-- RECORD SET follows --
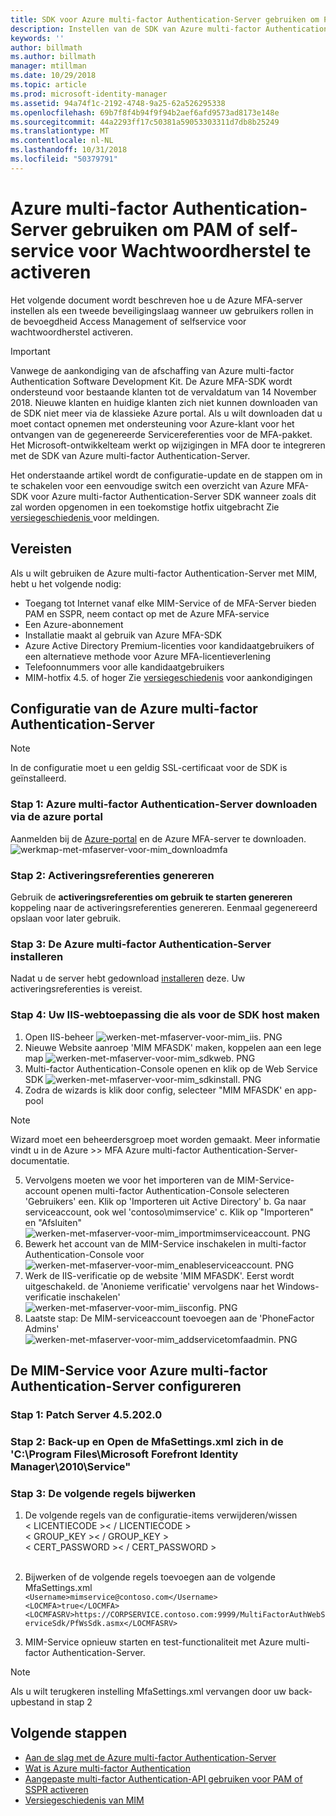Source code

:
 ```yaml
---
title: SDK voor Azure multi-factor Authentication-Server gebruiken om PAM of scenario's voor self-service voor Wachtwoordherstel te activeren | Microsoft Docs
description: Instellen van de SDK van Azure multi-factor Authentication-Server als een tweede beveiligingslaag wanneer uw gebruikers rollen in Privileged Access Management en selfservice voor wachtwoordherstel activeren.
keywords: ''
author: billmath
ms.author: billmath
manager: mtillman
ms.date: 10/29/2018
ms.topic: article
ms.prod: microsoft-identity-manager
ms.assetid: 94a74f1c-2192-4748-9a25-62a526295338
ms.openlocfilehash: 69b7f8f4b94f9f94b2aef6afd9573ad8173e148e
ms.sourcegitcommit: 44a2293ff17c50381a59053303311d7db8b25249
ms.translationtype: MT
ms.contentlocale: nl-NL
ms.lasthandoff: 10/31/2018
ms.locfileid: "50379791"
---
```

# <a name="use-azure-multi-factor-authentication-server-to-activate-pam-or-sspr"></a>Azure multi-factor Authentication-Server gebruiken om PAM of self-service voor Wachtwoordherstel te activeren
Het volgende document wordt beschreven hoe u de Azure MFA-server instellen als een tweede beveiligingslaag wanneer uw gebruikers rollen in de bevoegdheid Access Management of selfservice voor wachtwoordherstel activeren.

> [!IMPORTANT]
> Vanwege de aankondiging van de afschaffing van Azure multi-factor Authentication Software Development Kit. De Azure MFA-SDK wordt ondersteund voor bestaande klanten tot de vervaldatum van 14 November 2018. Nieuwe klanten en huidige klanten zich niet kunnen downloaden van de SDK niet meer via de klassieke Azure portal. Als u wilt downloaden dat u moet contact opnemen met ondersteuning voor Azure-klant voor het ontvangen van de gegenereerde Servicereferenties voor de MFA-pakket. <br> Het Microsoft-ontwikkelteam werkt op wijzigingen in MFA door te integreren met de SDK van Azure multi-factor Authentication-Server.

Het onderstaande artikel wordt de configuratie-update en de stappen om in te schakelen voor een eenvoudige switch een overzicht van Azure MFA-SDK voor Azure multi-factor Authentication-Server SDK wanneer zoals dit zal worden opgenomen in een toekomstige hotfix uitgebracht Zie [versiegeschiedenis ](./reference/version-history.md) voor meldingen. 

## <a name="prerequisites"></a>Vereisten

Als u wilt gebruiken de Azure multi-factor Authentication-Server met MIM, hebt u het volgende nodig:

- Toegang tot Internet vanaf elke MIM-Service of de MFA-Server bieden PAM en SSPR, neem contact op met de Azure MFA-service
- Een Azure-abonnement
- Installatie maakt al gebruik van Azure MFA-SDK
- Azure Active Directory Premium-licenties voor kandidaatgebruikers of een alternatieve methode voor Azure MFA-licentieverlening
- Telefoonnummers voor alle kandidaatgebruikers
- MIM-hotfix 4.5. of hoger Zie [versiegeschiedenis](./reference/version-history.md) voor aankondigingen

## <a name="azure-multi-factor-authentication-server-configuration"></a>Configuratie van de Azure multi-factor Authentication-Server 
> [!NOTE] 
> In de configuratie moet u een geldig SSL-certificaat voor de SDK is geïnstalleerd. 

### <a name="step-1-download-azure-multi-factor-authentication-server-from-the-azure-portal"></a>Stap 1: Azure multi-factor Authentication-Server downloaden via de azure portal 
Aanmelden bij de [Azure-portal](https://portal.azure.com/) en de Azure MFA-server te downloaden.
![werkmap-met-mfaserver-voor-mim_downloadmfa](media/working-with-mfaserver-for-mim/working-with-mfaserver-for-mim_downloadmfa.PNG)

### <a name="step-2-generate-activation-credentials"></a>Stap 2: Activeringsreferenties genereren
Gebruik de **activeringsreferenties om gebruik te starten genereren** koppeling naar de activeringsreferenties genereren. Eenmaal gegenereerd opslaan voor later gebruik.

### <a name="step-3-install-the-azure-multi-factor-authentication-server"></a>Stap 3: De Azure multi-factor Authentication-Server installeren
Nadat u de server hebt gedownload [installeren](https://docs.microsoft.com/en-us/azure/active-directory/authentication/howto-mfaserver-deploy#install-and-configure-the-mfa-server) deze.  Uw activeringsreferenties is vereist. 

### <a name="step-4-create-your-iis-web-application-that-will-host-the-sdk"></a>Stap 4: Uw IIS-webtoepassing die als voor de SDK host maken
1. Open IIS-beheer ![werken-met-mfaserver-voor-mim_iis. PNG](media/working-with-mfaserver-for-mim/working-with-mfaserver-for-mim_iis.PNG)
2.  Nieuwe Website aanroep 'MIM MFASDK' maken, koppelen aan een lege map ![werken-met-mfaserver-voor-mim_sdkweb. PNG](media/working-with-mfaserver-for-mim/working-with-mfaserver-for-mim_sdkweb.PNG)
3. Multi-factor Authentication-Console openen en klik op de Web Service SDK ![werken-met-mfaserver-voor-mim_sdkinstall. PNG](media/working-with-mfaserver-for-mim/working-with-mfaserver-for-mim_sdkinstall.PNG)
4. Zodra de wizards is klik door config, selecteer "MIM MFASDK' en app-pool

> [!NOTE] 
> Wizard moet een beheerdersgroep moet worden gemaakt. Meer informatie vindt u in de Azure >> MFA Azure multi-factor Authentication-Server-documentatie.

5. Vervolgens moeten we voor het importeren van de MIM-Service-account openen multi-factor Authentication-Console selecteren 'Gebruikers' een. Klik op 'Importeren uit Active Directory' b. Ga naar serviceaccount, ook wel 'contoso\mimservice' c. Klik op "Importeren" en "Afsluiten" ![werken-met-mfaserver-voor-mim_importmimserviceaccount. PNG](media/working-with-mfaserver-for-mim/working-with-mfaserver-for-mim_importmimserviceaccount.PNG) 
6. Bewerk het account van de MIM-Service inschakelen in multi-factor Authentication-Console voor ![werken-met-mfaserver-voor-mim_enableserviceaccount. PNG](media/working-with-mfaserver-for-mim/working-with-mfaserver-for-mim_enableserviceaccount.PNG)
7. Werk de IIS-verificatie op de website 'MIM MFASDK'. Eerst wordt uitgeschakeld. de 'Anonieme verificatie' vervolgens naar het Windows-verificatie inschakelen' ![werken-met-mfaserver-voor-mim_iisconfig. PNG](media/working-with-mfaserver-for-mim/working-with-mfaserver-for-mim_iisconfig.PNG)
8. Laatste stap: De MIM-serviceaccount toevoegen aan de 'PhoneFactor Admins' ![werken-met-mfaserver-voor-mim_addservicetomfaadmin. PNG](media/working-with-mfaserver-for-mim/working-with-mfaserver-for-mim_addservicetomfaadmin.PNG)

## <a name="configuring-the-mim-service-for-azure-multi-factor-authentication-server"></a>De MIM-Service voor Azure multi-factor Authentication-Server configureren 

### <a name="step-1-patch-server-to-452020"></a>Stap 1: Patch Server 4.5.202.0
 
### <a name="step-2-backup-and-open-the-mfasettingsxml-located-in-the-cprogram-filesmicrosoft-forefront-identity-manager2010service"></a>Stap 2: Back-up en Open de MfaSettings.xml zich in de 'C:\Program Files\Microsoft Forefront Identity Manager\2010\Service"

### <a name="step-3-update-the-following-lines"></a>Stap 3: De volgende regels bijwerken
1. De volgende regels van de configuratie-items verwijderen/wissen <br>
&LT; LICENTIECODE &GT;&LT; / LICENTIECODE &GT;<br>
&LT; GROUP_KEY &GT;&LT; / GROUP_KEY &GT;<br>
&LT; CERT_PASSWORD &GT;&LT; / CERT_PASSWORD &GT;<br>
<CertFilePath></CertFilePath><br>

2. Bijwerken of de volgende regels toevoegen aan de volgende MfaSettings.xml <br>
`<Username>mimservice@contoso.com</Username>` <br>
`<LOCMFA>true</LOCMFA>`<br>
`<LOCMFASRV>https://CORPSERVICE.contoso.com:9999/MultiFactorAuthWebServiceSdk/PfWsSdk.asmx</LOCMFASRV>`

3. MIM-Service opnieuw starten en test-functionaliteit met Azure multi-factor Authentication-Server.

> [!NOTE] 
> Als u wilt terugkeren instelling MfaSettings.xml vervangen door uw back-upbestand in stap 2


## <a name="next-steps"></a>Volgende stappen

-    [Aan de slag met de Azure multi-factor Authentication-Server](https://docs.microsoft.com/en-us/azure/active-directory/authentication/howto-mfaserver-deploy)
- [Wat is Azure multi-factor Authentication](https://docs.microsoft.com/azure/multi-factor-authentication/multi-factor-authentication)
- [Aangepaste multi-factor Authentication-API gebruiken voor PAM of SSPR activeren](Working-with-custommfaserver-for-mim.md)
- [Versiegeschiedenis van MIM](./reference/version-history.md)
-- RECORD SET concluded --
- WORK TASK -
Look above for the line holding "Als u wilt gebruiken" and the line holding "SDK is geïnstalleerd.", then output exactly those two lines and every line between them, nothing more.

- TASK RESULT -
Als u wilt gebruiken de Azure multi-factor Authentication-Server met MIM, hebt u het volgende nodig:

- Toegang tot Internet vanaf elke MIM-Service of de MFA-Server bieden PAM en SSPR, neem contact op met de Azure MFA-service
- Een Azure-abonnement
- Installatie maakt al gebruik van Azure MFA-SDK
- Azure Active Directory Premium-licenties voor kandidaatgebruikers of een alternatieve methode voor Azure MFA-licentieverlening
- Telefoonnummers voor alle kandidaatgebruikers
- MIM-hotfix 4.5. of hoger Zie [versiegeschiedenis](./reference/version-history.md) voor aankondigingen

## <a name="azure-multi-factor-authentication-server-configuration"></a>Configuratie van de Azure multi-factor Authentication-Server 
> [!NOTE] 
> In de configuratie moet u een geldig SSL-certificaat voor de SDK is geïnstalleerd. 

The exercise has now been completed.